Work task:
Take the line with "Morales - GRG121" and all lines after it, through the end of the records below, and repeat them exactly.

Material provided:
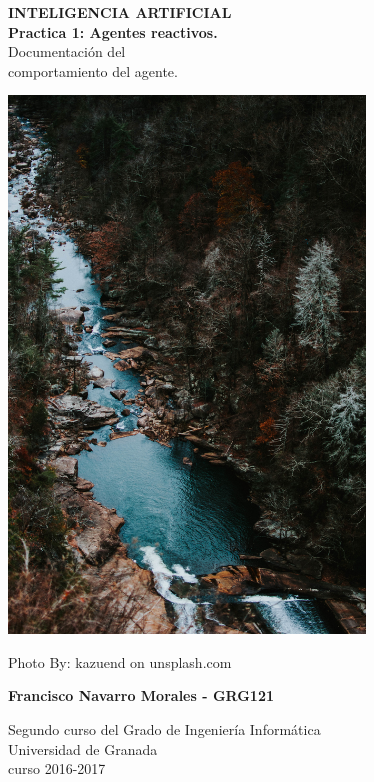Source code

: \documentclass[a4paper, 11pt]{article}
\begin{document}
	
	
	\begin{titlepage}
		\begin{center}

			
			{\Huge \textbf{INTELIGENCIA ARTIFICIAL \\Practica 1: Agentes reactivos.}\\
			Documentación del \\ comportamiento del agente.	}
			
			
		    \centering\includegraphics[width=0.71\textwidth]{cover.jpg}
		    
		    {\footnotesize Photo By: kazuend on unsplash.com } 
			
			
			\textbf{Francisco Navarro Morales - GRG121 }
			
			Segundo curso del Grado de Ingeniería Informática\\
			Universidad de Granada\\
			curso 2016-2017\\
			
		\end{center}
	\end{titlepage}


\end{document}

Task result:
			\textbf{Francisco Navarro Morales - GRG121 }
			
			Segundo curso del Grado de Ingeniería Informática\\
			Universidad de Granada\\
			curso 2016-2017\\
			
		\end{center}
	\end{titlepage}


\end{document}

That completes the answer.